Re: Read / Write Server
by Laurent_R (Canon) on Mar 04, 2015 at 22:54 UTC
Re: Read / Write Server
by cheako (Beadle) on Mar 05, 2015 at 05:12 UTC
    Try this.
    1. There is a file, fully written and readable.
    2. Along come the readers and life is good.
    3. Jill adds something to the end of the file, but Bob only sees half.
      • Bob does not see the trailing EOL, so he is well aware the file is truncated.
    4. Bob keeps reading, IO::Select until he is content or gives up timing out and handling the error. Ignoring partial data, ect.
      • In many cases Bob can just ignore the last record, it's likely he will read it later anyway.
    5. Bob needs to edit the file, cleaning up after Jill or anything else that's not appending to the file.
    6. Bob safely creates a new file with a similar name that's always used when updating the file.
    7. Bob fills the file till it's complete, reading and copying an newly opened original.
    8. Bob closes the new file, flushing it to disk.
    9. Bob renames the new file ontop of the original.
    10. Bob looks at the original(still open) for any additions till he is satisfied that he can quite.
      • fork and Select with time out is good for this.
    11. There is a file, fully written and readable...

    Note: Bob will need to set the correct group and group writable permissions as well as have write access to the folder containing the file. The temp file should be in the same folder as the original, because this does not work across mount points.

    The above is completely Atomic and works for line buffered files. By Atomic we mean that a reader sees one or the other versions of the file. If it's imperative that the reader always has the freshest data, then you need to use file locks. If using file locks consider using binary data as you'll incur less buffering overhead that is not doing any good.

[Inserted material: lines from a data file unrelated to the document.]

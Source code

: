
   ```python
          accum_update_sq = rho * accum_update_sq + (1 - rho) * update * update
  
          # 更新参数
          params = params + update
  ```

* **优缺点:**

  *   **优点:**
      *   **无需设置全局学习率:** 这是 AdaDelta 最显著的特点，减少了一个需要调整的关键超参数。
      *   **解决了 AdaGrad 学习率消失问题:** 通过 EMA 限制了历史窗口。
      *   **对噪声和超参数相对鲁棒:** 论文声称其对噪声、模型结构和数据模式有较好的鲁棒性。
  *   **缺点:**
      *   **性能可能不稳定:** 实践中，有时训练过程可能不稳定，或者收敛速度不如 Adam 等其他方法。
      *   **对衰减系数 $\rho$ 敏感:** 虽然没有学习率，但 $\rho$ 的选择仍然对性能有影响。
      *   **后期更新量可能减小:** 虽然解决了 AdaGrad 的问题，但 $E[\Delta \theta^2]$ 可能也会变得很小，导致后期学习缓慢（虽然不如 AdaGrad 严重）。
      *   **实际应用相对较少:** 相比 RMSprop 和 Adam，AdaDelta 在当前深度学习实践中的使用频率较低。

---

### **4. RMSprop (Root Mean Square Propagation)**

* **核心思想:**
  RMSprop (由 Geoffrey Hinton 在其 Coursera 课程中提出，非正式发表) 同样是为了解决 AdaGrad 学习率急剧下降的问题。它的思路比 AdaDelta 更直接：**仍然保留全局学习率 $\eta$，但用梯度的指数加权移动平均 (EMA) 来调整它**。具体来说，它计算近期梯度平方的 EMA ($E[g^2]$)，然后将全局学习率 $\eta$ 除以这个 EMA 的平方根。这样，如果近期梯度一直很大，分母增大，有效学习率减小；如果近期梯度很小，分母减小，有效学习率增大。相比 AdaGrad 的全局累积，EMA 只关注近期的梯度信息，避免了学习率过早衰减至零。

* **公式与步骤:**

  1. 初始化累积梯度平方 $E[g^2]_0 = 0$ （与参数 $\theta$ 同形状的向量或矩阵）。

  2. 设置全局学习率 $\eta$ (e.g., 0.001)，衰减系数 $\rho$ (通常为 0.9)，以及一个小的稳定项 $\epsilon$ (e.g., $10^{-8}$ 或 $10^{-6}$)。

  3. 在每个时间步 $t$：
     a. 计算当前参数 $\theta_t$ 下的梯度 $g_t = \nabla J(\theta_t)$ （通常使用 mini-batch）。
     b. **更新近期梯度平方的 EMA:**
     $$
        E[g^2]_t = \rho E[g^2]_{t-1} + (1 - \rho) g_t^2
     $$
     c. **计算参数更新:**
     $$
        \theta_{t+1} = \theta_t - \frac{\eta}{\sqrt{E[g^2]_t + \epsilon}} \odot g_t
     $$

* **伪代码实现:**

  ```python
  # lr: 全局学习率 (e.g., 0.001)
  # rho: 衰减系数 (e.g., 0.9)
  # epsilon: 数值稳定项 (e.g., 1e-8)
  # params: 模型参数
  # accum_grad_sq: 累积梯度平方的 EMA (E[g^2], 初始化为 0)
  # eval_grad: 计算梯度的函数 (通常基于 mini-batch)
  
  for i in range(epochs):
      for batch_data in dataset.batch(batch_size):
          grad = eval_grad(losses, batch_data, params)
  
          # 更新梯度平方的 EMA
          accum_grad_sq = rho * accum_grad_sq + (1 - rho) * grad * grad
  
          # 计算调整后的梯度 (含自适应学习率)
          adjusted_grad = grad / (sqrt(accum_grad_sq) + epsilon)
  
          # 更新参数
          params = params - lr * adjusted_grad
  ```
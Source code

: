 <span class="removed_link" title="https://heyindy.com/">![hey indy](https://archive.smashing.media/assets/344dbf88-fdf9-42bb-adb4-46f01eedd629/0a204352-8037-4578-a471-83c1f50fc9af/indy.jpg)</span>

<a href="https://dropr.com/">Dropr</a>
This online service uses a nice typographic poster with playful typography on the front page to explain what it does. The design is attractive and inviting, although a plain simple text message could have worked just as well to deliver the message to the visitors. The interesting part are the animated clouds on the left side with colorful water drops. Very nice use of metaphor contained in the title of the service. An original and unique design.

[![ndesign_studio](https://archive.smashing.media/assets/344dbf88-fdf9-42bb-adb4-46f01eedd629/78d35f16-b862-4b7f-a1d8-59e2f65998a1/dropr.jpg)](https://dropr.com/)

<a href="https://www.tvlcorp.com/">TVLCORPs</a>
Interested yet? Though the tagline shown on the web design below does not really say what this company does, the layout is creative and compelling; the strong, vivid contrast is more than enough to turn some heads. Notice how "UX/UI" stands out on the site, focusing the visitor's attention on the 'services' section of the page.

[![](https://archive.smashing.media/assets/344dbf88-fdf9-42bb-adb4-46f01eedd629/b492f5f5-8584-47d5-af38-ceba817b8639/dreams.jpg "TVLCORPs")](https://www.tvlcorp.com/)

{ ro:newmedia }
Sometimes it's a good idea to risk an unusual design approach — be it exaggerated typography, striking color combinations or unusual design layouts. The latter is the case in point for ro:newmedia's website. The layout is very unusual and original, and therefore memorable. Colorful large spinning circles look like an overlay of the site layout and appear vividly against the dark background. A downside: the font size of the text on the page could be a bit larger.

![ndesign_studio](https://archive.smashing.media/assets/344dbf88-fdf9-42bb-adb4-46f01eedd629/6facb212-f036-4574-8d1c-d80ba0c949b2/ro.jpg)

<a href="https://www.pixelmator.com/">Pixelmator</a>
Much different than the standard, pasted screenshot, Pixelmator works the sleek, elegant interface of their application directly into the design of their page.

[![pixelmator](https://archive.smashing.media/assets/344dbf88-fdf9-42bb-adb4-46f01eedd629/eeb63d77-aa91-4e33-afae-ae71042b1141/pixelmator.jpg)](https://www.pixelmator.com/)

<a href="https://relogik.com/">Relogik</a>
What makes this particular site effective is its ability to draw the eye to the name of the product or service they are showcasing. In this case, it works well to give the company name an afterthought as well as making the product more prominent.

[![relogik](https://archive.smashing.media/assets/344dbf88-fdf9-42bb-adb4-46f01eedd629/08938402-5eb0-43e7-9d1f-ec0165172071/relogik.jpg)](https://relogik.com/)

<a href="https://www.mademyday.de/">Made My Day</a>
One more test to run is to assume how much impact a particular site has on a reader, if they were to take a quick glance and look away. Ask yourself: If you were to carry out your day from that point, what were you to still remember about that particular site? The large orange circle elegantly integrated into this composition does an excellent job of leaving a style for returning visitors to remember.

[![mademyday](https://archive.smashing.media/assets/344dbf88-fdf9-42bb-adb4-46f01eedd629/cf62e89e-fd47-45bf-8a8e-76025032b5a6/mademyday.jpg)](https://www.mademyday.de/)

    Keep in mind after step 9, especially step 10, step 6 is accessible to anyone. During step 10 it's imperative that any new updates will be able to pass down a chain of several other updates. For this reason it may be a good idea to skip step 3 and 4, there is a lot of added complexity if there isn't a clear gain from allowing appends to not be done in a new file.
Re: Read / Write Server
by ShaZe (Novice) on Mar 04, 2015 at 23:16 UTC
    I'm confused now. I just read that closing the filehandle automatically flush the IO Buffer. Also, the new ways of flushing the buffer all use a different approach from opening files for writing or reading. My approach was supposed to be the most secure way of doing it, I am unsure if it is still the case or if I am just completely outdated.